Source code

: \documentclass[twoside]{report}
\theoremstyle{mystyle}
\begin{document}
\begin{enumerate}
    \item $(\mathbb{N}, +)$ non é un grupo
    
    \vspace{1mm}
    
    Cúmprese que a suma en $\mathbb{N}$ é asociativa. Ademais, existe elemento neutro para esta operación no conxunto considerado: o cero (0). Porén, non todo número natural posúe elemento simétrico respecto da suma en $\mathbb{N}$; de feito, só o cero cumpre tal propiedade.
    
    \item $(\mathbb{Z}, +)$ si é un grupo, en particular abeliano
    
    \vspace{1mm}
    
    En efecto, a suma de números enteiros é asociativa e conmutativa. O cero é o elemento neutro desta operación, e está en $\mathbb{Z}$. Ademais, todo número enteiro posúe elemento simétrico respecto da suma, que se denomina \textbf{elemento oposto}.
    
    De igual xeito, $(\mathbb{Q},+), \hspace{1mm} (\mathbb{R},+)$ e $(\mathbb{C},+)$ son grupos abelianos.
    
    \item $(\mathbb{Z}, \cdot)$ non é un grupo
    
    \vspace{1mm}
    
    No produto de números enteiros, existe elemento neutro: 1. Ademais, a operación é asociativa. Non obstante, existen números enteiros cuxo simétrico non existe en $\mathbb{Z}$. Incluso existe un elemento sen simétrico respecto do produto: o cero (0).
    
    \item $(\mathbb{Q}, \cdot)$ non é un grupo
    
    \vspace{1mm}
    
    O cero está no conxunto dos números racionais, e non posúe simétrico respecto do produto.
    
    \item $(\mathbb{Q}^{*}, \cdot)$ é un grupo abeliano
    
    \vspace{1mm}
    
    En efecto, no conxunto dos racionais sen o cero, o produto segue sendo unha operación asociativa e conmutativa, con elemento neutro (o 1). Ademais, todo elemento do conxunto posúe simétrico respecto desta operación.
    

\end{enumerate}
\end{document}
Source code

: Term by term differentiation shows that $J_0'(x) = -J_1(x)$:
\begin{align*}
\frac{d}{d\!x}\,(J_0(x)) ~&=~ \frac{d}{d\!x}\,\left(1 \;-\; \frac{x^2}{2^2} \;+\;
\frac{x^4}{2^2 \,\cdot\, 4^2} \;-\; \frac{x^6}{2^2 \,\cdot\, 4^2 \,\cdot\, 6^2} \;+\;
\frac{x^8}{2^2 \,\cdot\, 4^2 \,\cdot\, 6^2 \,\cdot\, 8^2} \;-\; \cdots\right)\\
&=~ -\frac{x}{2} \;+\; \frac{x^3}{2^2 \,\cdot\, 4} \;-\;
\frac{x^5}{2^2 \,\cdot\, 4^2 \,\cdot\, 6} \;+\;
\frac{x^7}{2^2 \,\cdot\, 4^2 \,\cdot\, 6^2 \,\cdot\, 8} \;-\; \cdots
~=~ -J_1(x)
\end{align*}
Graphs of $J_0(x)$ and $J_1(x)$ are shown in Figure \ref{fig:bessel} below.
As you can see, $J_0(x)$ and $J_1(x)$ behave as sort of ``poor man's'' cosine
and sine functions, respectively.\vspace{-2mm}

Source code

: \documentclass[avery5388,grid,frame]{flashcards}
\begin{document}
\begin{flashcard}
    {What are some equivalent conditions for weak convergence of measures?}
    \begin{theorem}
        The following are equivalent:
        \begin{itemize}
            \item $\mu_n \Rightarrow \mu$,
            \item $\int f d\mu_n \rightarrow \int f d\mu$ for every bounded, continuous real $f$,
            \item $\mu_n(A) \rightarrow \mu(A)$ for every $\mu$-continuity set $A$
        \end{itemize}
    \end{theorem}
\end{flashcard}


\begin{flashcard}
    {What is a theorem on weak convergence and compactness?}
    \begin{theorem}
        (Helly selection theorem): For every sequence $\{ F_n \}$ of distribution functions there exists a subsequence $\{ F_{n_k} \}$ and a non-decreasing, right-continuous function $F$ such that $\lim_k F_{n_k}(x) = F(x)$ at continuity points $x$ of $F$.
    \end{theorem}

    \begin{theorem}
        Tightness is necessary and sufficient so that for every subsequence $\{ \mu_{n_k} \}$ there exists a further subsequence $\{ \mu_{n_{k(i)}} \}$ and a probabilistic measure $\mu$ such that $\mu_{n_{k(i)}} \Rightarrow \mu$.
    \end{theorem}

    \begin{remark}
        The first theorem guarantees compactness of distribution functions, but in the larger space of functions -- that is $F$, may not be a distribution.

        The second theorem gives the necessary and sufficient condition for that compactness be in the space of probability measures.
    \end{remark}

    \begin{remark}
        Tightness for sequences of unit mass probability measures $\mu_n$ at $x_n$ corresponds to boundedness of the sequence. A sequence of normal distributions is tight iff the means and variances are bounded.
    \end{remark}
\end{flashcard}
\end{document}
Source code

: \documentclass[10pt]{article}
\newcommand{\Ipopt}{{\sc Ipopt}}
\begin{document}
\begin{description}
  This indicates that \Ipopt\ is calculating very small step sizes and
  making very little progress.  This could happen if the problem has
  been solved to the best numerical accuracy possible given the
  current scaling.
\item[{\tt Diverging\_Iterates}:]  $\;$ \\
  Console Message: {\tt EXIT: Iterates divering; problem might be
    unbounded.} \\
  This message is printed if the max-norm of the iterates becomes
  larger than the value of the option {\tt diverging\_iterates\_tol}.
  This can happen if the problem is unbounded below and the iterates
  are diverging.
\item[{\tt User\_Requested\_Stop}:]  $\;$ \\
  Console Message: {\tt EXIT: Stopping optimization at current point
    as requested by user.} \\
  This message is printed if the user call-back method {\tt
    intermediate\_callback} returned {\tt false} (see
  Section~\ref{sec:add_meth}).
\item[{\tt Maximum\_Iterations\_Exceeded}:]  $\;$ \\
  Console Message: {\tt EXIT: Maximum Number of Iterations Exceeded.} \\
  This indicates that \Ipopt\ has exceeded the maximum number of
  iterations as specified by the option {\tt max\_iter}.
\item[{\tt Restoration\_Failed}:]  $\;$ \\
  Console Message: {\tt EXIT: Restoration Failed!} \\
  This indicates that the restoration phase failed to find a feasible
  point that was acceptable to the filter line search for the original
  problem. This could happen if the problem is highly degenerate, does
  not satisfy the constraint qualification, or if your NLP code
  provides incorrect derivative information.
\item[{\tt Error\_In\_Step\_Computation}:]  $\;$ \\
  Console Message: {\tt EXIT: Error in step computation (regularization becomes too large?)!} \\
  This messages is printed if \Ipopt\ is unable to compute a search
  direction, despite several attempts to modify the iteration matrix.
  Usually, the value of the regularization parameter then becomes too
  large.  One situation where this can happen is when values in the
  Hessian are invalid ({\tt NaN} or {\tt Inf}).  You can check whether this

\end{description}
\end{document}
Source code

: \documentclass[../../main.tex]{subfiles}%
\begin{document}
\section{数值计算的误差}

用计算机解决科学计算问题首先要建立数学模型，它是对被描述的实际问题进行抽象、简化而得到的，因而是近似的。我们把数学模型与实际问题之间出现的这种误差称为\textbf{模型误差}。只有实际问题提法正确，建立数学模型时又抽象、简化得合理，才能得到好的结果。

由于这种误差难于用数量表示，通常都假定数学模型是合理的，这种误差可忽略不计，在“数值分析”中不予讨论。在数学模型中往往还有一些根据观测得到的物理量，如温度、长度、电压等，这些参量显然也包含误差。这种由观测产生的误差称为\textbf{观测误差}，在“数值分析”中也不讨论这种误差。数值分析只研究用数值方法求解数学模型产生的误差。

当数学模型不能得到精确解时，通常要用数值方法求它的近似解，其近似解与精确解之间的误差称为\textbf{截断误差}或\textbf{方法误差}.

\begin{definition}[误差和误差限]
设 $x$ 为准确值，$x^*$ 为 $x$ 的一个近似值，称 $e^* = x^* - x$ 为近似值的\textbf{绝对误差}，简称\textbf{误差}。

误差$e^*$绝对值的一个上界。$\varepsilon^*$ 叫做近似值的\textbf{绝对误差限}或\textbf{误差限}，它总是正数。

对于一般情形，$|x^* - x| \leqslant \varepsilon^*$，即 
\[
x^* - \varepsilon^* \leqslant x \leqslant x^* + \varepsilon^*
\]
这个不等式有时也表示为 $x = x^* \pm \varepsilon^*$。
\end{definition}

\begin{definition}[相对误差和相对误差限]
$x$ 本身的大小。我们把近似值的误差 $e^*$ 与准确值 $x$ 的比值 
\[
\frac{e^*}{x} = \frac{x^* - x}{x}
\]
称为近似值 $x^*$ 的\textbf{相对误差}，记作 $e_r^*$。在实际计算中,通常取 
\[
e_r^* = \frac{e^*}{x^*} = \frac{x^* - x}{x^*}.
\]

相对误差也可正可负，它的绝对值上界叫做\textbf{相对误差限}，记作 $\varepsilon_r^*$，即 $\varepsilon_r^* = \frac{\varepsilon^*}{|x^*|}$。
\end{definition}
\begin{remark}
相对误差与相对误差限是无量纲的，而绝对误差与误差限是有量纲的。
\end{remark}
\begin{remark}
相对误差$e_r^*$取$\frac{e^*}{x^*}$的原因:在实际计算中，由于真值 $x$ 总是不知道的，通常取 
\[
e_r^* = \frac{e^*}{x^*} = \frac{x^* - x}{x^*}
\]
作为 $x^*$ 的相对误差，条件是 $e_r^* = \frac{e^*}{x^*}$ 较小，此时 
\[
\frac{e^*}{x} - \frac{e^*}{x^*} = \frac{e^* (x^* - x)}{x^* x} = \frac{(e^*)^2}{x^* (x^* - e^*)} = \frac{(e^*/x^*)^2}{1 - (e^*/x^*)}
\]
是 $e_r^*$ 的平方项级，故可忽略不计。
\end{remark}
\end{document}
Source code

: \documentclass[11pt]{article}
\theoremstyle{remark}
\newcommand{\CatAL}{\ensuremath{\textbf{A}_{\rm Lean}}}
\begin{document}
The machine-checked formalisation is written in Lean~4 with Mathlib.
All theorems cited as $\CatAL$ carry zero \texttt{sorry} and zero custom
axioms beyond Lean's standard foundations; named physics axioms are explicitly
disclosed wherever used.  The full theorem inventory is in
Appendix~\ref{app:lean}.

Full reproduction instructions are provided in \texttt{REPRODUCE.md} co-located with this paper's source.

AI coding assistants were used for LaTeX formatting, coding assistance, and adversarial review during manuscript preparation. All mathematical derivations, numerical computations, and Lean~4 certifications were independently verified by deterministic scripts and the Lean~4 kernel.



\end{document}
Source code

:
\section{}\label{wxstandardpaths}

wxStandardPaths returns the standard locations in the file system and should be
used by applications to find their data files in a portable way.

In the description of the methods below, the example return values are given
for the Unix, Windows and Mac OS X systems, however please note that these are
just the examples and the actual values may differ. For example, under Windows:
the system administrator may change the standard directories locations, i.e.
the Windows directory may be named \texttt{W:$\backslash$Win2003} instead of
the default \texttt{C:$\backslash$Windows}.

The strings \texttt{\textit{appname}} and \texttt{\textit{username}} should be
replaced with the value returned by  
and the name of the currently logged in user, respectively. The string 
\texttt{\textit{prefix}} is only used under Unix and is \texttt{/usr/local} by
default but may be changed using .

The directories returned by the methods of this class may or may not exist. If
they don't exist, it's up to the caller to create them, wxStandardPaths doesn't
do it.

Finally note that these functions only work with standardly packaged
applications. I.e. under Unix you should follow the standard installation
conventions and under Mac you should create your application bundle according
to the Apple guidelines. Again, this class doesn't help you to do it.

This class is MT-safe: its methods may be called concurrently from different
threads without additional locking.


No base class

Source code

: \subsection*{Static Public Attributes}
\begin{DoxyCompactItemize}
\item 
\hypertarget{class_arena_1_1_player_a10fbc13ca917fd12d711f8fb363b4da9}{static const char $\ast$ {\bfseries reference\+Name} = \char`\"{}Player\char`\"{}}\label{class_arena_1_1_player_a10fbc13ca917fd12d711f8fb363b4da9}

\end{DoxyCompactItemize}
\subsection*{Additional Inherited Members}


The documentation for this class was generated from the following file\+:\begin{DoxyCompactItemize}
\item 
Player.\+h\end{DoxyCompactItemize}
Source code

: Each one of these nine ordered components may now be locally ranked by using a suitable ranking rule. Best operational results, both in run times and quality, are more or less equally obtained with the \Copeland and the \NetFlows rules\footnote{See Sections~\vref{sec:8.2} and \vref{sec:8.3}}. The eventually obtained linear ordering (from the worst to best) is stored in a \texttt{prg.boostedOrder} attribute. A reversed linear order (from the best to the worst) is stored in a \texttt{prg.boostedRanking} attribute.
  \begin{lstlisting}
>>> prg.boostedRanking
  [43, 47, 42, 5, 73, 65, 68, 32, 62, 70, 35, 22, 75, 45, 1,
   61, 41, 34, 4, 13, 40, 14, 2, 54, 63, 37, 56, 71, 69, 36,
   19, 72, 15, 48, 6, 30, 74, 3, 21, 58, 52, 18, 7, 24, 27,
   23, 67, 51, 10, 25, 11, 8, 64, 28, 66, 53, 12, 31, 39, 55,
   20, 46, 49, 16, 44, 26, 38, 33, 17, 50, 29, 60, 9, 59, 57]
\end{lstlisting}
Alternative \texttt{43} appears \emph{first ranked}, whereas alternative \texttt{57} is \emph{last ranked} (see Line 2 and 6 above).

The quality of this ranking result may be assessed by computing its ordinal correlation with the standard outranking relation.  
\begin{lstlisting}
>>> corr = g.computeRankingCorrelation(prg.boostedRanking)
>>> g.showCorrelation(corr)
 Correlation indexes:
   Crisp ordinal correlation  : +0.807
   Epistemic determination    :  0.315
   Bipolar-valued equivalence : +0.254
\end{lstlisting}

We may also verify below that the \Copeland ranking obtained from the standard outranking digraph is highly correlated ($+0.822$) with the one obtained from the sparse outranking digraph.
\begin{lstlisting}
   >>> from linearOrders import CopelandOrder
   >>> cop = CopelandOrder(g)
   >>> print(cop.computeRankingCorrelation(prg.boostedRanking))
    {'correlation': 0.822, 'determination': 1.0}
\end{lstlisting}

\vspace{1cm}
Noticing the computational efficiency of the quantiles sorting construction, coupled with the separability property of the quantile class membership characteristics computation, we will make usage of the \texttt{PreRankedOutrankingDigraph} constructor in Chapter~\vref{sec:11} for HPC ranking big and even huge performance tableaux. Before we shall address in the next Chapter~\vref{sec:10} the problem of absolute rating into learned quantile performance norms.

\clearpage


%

----

For the listing above, state the number of lines that contain the word "find" and nothing more.

§ OUTPUT OF THE EXERCISE
2